Immunostaining obtained with 12F10 automated procedure showing synaptic focal PrP deposits in the cerebellar vermis (a), frontal isocortex (b) and vacuolar focal deposits in frontal isocortex at different magnifications (c, d). Sections from a patient with sporadic Creutzfeldt–Jakob disease.

This fast, automated procedure can be used for lymphoid tissue such as tonsil biopsy (nine tonsils from confirmed vCJD patients showed positive results consistently with the presence of type 2B PrPsc on western blot) (Figure 7).

Figure 7
figure 7

Immunostaining obtained with 12F10 automated procedure in tonsil biopsy sections from a patient with variant Creutzfeldt–Jakob disease (a) and a patient who died from a non-neurological disease (b).

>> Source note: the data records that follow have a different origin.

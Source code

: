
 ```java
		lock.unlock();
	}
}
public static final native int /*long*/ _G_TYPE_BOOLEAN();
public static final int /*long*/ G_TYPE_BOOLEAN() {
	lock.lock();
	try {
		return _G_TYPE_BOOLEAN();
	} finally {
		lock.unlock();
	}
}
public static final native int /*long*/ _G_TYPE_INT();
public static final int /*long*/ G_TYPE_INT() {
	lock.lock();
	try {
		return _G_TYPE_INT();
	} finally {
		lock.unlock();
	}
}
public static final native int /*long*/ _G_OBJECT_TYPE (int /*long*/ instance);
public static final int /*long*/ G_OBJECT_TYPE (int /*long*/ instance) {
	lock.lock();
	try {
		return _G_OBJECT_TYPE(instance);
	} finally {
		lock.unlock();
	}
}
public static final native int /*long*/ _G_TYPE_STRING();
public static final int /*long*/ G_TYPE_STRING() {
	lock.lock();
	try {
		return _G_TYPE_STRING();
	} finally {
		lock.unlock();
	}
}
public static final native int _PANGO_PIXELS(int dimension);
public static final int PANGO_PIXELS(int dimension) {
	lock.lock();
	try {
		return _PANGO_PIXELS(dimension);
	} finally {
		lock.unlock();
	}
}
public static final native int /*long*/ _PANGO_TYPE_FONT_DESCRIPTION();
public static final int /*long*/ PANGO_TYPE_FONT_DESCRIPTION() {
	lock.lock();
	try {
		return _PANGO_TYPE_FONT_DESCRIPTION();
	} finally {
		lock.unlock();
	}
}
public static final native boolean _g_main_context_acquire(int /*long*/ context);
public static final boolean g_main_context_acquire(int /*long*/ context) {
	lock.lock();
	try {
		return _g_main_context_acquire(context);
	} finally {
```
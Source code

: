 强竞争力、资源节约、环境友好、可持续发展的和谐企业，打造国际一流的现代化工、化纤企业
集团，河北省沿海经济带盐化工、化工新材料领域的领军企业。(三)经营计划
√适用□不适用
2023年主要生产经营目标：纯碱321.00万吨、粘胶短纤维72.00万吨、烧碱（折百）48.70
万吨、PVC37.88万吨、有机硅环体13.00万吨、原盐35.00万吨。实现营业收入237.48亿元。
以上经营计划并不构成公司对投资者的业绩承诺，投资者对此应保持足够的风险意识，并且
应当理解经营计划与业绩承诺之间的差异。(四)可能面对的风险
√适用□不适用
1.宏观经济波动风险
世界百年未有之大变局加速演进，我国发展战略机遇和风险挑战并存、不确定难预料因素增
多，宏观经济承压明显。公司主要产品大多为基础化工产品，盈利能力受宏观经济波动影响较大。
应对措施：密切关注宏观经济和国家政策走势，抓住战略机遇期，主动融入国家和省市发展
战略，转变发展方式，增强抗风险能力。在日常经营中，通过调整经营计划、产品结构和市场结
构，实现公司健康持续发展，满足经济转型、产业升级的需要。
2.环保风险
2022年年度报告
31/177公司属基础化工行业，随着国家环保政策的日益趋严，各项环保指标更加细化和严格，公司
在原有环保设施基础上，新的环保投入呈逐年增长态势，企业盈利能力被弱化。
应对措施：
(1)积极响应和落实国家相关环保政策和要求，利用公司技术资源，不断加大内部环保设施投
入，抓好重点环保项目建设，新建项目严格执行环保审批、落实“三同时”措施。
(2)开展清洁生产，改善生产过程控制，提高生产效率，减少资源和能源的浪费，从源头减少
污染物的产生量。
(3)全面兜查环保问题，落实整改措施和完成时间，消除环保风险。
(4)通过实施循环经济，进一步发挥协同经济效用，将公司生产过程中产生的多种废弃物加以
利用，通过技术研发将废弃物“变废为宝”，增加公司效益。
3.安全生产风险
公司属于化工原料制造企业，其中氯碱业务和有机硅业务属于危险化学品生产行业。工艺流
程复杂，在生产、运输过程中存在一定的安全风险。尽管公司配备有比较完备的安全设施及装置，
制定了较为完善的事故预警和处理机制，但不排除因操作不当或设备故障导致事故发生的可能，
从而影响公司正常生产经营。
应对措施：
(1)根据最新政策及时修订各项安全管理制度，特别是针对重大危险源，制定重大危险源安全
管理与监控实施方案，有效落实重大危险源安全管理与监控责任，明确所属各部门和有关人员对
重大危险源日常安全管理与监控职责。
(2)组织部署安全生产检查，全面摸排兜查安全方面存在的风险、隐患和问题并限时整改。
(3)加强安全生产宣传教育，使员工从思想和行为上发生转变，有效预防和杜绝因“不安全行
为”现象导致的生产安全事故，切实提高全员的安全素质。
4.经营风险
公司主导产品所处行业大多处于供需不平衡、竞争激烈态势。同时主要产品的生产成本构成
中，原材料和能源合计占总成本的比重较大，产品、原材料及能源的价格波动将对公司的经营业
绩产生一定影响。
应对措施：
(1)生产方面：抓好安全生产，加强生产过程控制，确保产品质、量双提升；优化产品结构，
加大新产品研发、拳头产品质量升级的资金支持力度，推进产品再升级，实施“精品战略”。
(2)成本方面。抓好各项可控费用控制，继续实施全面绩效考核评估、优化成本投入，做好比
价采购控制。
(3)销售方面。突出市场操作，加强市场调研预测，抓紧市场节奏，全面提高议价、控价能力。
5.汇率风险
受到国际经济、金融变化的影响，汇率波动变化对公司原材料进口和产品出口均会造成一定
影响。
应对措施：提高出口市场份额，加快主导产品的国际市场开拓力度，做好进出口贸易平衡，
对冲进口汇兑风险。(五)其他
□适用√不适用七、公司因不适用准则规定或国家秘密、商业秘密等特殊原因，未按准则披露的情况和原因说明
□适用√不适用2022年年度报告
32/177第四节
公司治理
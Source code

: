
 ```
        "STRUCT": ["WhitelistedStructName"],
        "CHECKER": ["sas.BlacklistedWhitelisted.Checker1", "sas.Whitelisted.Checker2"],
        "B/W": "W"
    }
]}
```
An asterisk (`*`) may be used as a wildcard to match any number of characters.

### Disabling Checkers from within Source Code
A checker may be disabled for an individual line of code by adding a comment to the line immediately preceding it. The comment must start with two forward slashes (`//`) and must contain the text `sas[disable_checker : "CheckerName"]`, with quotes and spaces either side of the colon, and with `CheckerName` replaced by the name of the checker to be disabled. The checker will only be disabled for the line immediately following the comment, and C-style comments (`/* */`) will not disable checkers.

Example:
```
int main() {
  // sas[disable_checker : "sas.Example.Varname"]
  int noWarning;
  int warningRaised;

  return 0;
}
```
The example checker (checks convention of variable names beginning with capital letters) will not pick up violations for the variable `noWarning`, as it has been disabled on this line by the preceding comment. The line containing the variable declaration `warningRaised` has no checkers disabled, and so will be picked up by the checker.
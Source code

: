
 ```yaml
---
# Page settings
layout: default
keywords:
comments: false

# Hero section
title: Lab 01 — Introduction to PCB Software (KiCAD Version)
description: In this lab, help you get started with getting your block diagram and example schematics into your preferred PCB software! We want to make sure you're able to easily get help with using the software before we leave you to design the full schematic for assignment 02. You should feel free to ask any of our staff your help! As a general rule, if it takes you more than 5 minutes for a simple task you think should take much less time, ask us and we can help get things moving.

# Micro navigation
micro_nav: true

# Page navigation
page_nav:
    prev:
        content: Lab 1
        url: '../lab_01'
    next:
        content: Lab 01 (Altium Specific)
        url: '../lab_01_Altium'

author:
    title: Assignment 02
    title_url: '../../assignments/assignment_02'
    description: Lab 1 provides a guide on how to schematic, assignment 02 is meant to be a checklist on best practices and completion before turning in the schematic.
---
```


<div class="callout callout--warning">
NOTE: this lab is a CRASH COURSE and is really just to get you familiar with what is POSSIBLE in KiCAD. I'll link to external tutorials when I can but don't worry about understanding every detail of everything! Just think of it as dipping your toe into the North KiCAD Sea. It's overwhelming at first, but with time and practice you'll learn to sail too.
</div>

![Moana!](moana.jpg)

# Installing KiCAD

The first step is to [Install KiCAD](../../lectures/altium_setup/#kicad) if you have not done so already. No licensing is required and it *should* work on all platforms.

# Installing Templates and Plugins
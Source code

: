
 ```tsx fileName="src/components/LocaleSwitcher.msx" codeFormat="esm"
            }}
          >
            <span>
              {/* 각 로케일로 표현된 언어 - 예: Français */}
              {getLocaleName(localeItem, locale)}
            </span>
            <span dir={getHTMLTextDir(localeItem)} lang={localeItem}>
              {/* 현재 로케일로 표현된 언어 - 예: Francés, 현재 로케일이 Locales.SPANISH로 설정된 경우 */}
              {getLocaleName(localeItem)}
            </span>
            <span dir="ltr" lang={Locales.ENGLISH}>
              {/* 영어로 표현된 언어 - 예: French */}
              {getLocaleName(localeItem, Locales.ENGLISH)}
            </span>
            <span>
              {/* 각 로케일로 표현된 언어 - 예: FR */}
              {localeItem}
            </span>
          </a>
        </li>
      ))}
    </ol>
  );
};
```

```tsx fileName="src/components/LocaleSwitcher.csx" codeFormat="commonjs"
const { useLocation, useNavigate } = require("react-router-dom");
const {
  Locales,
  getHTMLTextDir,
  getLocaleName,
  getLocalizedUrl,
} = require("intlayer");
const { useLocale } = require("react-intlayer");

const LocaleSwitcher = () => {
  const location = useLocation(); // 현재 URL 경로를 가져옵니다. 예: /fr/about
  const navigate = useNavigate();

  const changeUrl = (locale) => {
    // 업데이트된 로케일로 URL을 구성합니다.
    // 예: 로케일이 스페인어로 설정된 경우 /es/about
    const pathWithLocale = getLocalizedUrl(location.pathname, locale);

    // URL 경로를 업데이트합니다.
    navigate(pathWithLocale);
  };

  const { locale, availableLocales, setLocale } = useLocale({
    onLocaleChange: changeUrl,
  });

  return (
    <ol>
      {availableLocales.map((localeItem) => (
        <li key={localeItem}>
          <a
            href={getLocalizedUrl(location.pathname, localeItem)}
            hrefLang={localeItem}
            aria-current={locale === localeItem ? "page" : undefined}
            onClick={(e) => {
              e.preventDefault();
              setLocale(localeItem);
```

Among 161 patients with transmissible subacute encephalopathies, only 8 showed negative immunohistochemical results (one patient with FFI, two fCJD patients associated with the D178N-129M or the V180I mutation and five patients with sCJD). The low level of PrPsc accumulation in FFI patients is a well-documented phenomenon.26 In all the eight transmissible subacute encephalopathy patients with negative immunohistochemical results, the western blot study yielded a positive result. Different methods have been developed, such as conformation-dependent immunoassay (CDI)27 or protein misfolding cyclic amplification (PMCA),28, 29 to increase the sensitivity of PrPsc detection. How these methods could improve routine diagnosis procedure in human pathology has to be confirmed using large case–control series. In terms of diagnosis of human transmissible subacute encephalopathies, developing highly sensitive methods such as CDI and PMCA may be more adapted to prion detection in peripheral tissue where very low PrPsc levels do occur (human blood). Considering our results using a fast (2 h), automated and highly sensitive procedure, more complex protocols would only slightly increase the sensitivity of detection. In addition, this procedure can be routinely applied in a general pathology laboratory.

In conclusion, after screening a large panel of anti-PrP monoclonal antibodies, we developed a fast, reliable and automated procedure for PrPsc immunohistochemistry in human tissue sections. It allows a high sensitivity and specificity for the diagnosis of human prion diseases. The morphological information is preserved thanks to a simplified antigen-retrieving procedure. This procedure was effective to detect PrPsc in the brain of almost all forms of human transmissible subacute encephalopathies. It can be successfully applied in lymphoid tissue.